Uche Orji: The turbulence in the Nigerian financial markets has, in our own opinion, actually opened up a lot of opportunities for buying assets and making investments. So I prefer to see this turbulence as short-term issues, frankly. The fundamental reasons one would invest in Nigeria run beyond short-term issues. And those fundamentals do not change all of a sudden.
    
Currency devaluation is a problem for local importers but I think it presents an opportunity for external investors and the NSIA. With the bulk of our assets still held in foreign currency, which gives a lot of buying power to be deployed domestically, we actually see opportunity to buy assets. One of the promises I made when I spoke to the press recently was that we will get more active in the domestic market by taking advantage of the price decline in some sectors, particularly commercial real estate, due to devaluation of the naira.

In terms of how we see political risk as well as fiscal policy, we believe that the current environment presents two possible outcomes. Investors are watching the political events in Nigeria. I think it is a wonderful thing for investors to trade in a democratic environment. I hope the impending transition goes very smoothly. When that happens, not just the NSIA would find an oasis of calm; every investor who is looking for opportunity in Nigeria would also find that oasis to invest because stability to a political process is a very important investment metric for a lot of investors.

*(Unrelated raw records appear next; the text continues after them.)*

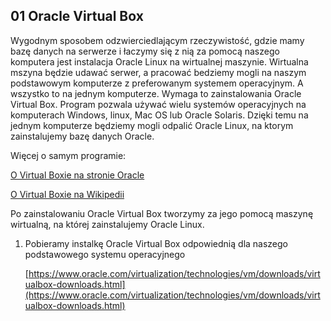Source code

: ## 01 Oracle Virtual Box

Wygodnym sposobem odzwierciedlającym rzeczywistość, gdzie mamy bazę danych na serwerze i łaczymy się z nią za pomocą naszego komputera jest instalacja Oracle Linux na wirtualnej maszynie. Wirtualna mszyna będzie udawać serwer, a pracować bedziemy mogli na naszym podstawowym komputerze z preferowanym systemem operacyjnym. A wszystko to na jednym komputerze.
Wymaga to zainstalowania Oracle Virtual Box. Program pozwala używać wielu systemów operacyjnych na komputerach Windows, linux, Mac OS lub Oracle Solaris. Dzięki temu na jednym komputerze będziemy mogli odpalić Oracle Linux, na ktorym zainstalujemy bazę danych Oracle.

Więcej o samym programie:

[O Virtual Boxie na stronie Oracle](https://www.oracle.com/pl/virtualization/virtualbox/)

[O Virtual Boxie na Wikipedii](https://en.wikipedia.org/wiki/VirtualBox)

Po zainstalowaniu Oracle Virtual Box tworzymy za jego pomocą maszynę wirtualną, na której zainstalujemy Oracle Linux.

1. Pobieramy instalkę Oracle Virtual Box odpowiednią dla naszego podstawowego systemu operacyjnego

    [https://www.oracle.com/virtualization/technologies/vm/downloads/virtualbox-downloads.html](https://www.oracle.com/virtualization/technologies/vm/downloads/virtualbox-downloads.html)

But my view on this is not new. Exactly a month ago, I spoke in Abu Dhabi at the National Bank of Abu Dhabi conference. I said that this is a buying opportunity for investors. There is a lot of fear with the volatility and uncertainty in the Nigerian political environment. In that kind of situation, I always go to Warren Buffet’s quote where he said: “Be greedy when everybody else is fearful. Be fearful when everybody else is greedy.” Right now, all of these factors are creating fears in the minds of investors, but I will remind them what I said a month ago: Be very active. This is a buying opportunity and I believe that sincerely.

JA: I think it was remarkable that a governmental entity like the NSIA released its annual report on a timely basis as you did last year, and you have released the accounts for 2014. Why is this important for the NSIA in terms of its investment strategies and engagement with its stakeholders?

UO: There are three points I will make in response to this. First, releasing our annual reports, even if it is just an abridged version, fully audited, is a requirement of the NSIA by law. The second point is accountability and transparency. These are two very important factors that determine how we internally judge our performance. And so being accountable to our stakeholders, by presenting the annual reports to them very early, is very crucial for us. We try to stay within 90 days of the end of the financial year to complete the audit. It is not just our internal report; it is an audited report. We work very hard at it. We have set up our systems to be able to close our books within a month of the end of the year. It was a little challenging this year but we still managed to make the timing we set for ourselves to have our results, which was March 30th.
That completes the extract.